■ **Work item**: Repeat all the lines below exactly, but omit the pictures.

● ● ● ● ●

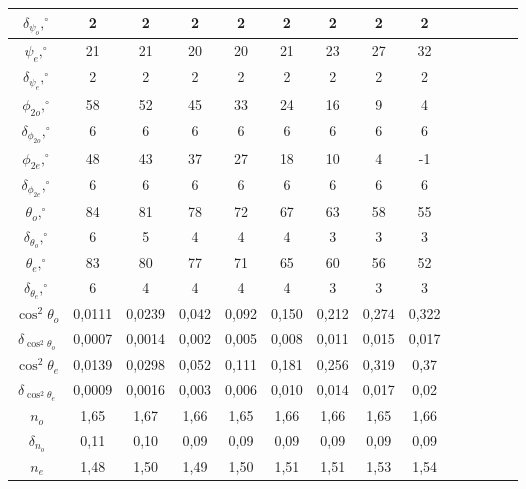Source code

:\documentclass[a4paper, 12pt]{article}%
\begin{document}
\begin{enumerate}
\begin{center}
\begin{tabular}{|c|c|c|c|c|c|c|c|c|c|c|c|c|c|}
$\delta_{\psi_o},  ^{\circ}$   & 2      & 2      & 2     & 2     & 2     & 2     & 2     & 2     \\ \hline
$\psi_e, ^{\circ}$             & 21     & 21     & 20    & 20    & 21    & 23    & 27    & 32    \\ \hline
$\delta_{\psi_e}, ^{\circ}$    & 2      & 2      & 2     & 2     & 2     & 2     & 2     & 2      \\ \hline
$\phi_{2o},  ^{\circ}$         & 58     & 52     & 45    & 33    & 24    & 16    & 9     & 4     \\ \hline
$\delta_{\phi_{2o}}, ^{\circ}$ & 6      & 6      & 6     & 6     & 6     & 6     & 6     & 6     \\ \hline
$\phi_{2e}, ^{\circ}$          & 48     & 43     & 37    & 27     & 18    & 10     & 4     & -1    \\ \hline
$\delta_{\phi_{2e}}, ^{\circ}$ & 6      & 6      & 6     & 6     & 6     & 6     & 6     & 6     \\ \hline
$\theta_o, ^{\circ}$           & 84     & 81     & 78    & 72    & 67    & 63    & 58    & 55    \\ \hline
$\delta_{\theta_o}, ^{\circ}$  & 6      & 5      & 4     & 4     & 4      & 3     & 3     & 3     \\ \hline
$\theta_e, ^{\circ}$           & 83     & 80     & 77    & 71    & 65    & 60    & 56     & 52    \\ \hline
$\delta_{\theta_e}, ^{\circ}$  & 6      & 4      & 4     & 4     & 4     & 3     & 3     & 3     \\ \hline
$\cos^2\theta_o$               & 0,0111 & 0,0239 & 0,042 & 0,092 & 0,150 & 0,212 & 0,274 & 0,322 \\ \hline
$\delta_{\cos^2\theta_o}$      & 0,0007 & 0,0014 & 0,002 & 0,005 & 0,008 & 0,011 & 0,015 & 0,017 \\ \hline
$\cos^2\theta_e$               & 0,0139 & 0,0298 & 0,052 & 0,111 & 0,181 & 0,256 & 0,319 & 0,37  \\ \hline
$\delta_{\cos^2\theta_e}$      & 0,0009 & 0,0016 & 0,003 & 0,006 & 0,010 & 0,014 & 0,017 & 0,02  \\ \hline
$n_o$                          & 1,65   & 1,67   & 1,66  & 1,65  & 1,66  & 1,66  & 1,65  & 1,66  \\ \hline
$\delta_{n_o}$                 & 0,11   & 0,10   & 0,09  & 0,09  & 0,09  & 0,09  & 0,09  & 0,09  \\ \hline
$n_e$                          & 1,48   & 1,50   & 1,49  & 1,50  & 1,51  & 1,51  & 1,53  & 1,54  \\ \hline

\end{tabular}
\end{center}
\end{enumerate}
\end{document}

● ● ● ● ●

■ **Response area**:
Source code

:\documentclass[a4paper, 12pt]{article}%
\begin{document}
\begin{enumerate}
\begin{center}
\begin{tabular}{|c|c|c|c|c|c|c|c|c|c|c|c|c|c|}
$\delta_{\psi_o},  ^{\circ}$   & 2      & 2      & 2     & 2     & 2     & 2     & 2     & 2     \\ \hline
$\psi_e, ^{\circ}$             & 21     & 21     & 20    & 20    & 21    & 23    & 27    & 32    \\ \hline
$\delta_{\psi_e}, ^{\circ}$    & 2      & 2      & 2     & 2     & 2     & 2     & 2     & 2      \\ \hline
$\phi_{2o},  ^{\circ}$         & 58     & 52     & 45    & 33    & 24    & 16    & 9     & 4     \\ \hline
$\delta_{\phi_{2o}}, ^{\circ}$ & 6      & 6      & 6     & 6     & 6     & 6     & 6     & 6     \\ \hline
$\phi_{2e}, ^{\circ}$          & 48     & 43     & 37    & 27     & 18    & 10     & 4     & -1    \\ \hline
$\delta_{\phi_{2e}}, ^{\circ}$ & 6      & 6      & 6     & 6     & 6     & 6     & 6     & 6     \\ \hline
$\theta_o, ^{\circ}$           & 84     & 81     & 78    & 72    & 67    & 63    & 58    & 55    \\ \hline
$\delta_{\theta_o}, ^{\circ}$  & 6      & 5      & 4     & 4     & 4      & 3     & 3     & 3     \\ \hline
$\theta_e, ^{\circ}$           & 83     & 80     & 77    & 71    & 65    & 60    & 56     & 52    \\ \hline
$\delta_{\theta_e}, ^{\circ}$  & 6      & 4      & 4     & 4     & 4     & 3     & 3     & 3     \\ \hline
$\cos^2\theta_o$               & 0,0111 & 0,0239 & 0,042 & 0,092 & 0,150 & 0,212 & 0,274 & 0,322 \\ \hline
$\delta_{\cos^2\theta_o}$      & 0,0007 & 0,0014 & 0,002 & 0,005 & 0,008 & 0,011 & 0,015 & 0,017 \\ \hline
$\cos^2\theta_e$               & 0,0139 & 0,0298 & 0,052 & 0,111 & 0,181 & 0,256 & 0,319 & 0,37  \\ \hline
$\delta_{\cos^2\theta_e}$      & 0,0009 & 0,0016 & 0,003 & 0,006 & 0,010 & 0,014 & 0,017 & 0,02  \\ \hline
$n_o$                          & 1,65   & 1,67   & 1,66  & 1,65  & 1,66  & 1,66  & 1,65  & 1,66  \\ \hline
$\delta_{n_o}$                 & 0,11   & 0,10   & 0,09  & 0,09  & 0,09  & 0,09  & 0,09  & 0,09  \\ \hline
$n_e$                          & 1,48   & 1,50   & 1,49  & 1,50  & 1,51  & 1,51  & 1,53  & 1,54  \\ \hline

\end{tabular}
\end{center}
\end{enumerate}
\end{document}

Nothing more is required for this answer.